**Records shown**
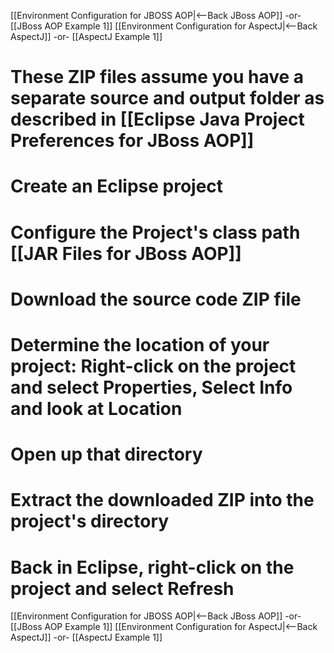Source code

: [[Environment Configuration for JBOSS AOP|<--Back JBoss AOP]] -or- [[JBoss AOP Example 1]]
[[Environment Configuration for AspectJ|<--Back AspectJ]] -or- [[AspectJ Example 1]]

# These ZIP files assume you have a separate source and output folder as described in [[Eclipse Java Project Preferences for JBoss AOP]]
# Create an Eclipse project
# Configure the Project's class path [[JAR Files for JBoss AOP]]
# Download the source code ZIP file
# Determine the location of your project: Right-click on the project and select **Properties**, Select **Info** and look at **Location**
# Open up that directory
# Extract the downloaded ZIP into the project's directory
# Back in Eclipse, right-click on the project and select **Refresh**

[[Environment Configuration for JBOSS AOP|<--Back JBoss AOP]] -or- [[JBoss AOP Example 1]]
[[Environment Configuration for AspectJ|<--Back AspectJ]] -or- [[AspectJ Example 1]]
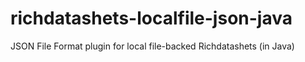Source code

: # richdatashets-localfile-json-java
JSON File Format plugin for local file-backed Richdatashets (in Java)
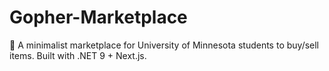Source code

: # Gopher-Marketplace
🐾 A minimalist marketplace for University of Minnesota students to buy/sell items. Built with .NET 9 + Next.js.
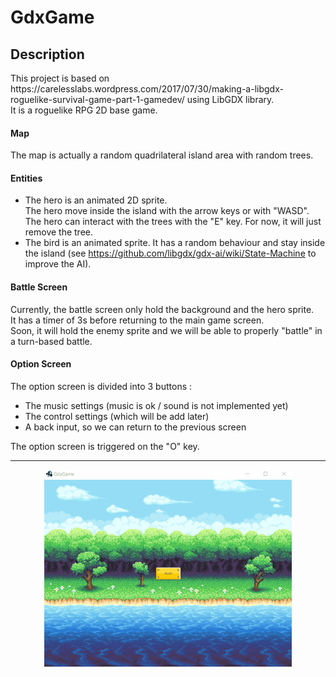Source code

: # GdxGame

## Description

<p>This project is based on https://carelesslabs.wordpress.com/2017/07/30/making-a-libgdx-roguelike-survival-game-part-1-gamedev/
using LibGDX library.<br>
It is a roguelike RPG 2D base game.</p>

#### Map
<p>The map is actually a random quadrilateral island area with random trees.</p>

#### Entities
- The hero is an animated 2D sprite. <br>
The hero move inside the island with the arrow keys or with "WASD". <br>
The hero can interact with the trees with the "E" key. For now, it will just remove the tree.
- The bird is an animated sprite. It has a random behaviour and stay inside the island (see https://github.com/libgdx/gdx-ai/wiki/State-Machine to improve the AI).

#### Battle Screen
Currently, the battle screen only hold the background and the hero sprite. <br>
It has a timer of 3s before returning to the main game screen. <br>
Soon, it will hold the enemy sprite and we will be able to properly "battle" in a turn-based battle.

#### Option Screen
The option screen is divided into 3 buttons : <br>
- The music settings (music is ok / sound is not implemented yet) <br>
- The control settings (which will be add later) <br>
- A back input, so we can return to the previous screen <br>

The option screen is triggered on the "O" key.

-------
<p align="center">
    <img src="desktop/src/main/resources/demo/demo.gif" width="396" height="315">
</p>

**Task statement**
Among the lines above, count those containing the word "main" and give nothing but the result.

**Response to this task**
2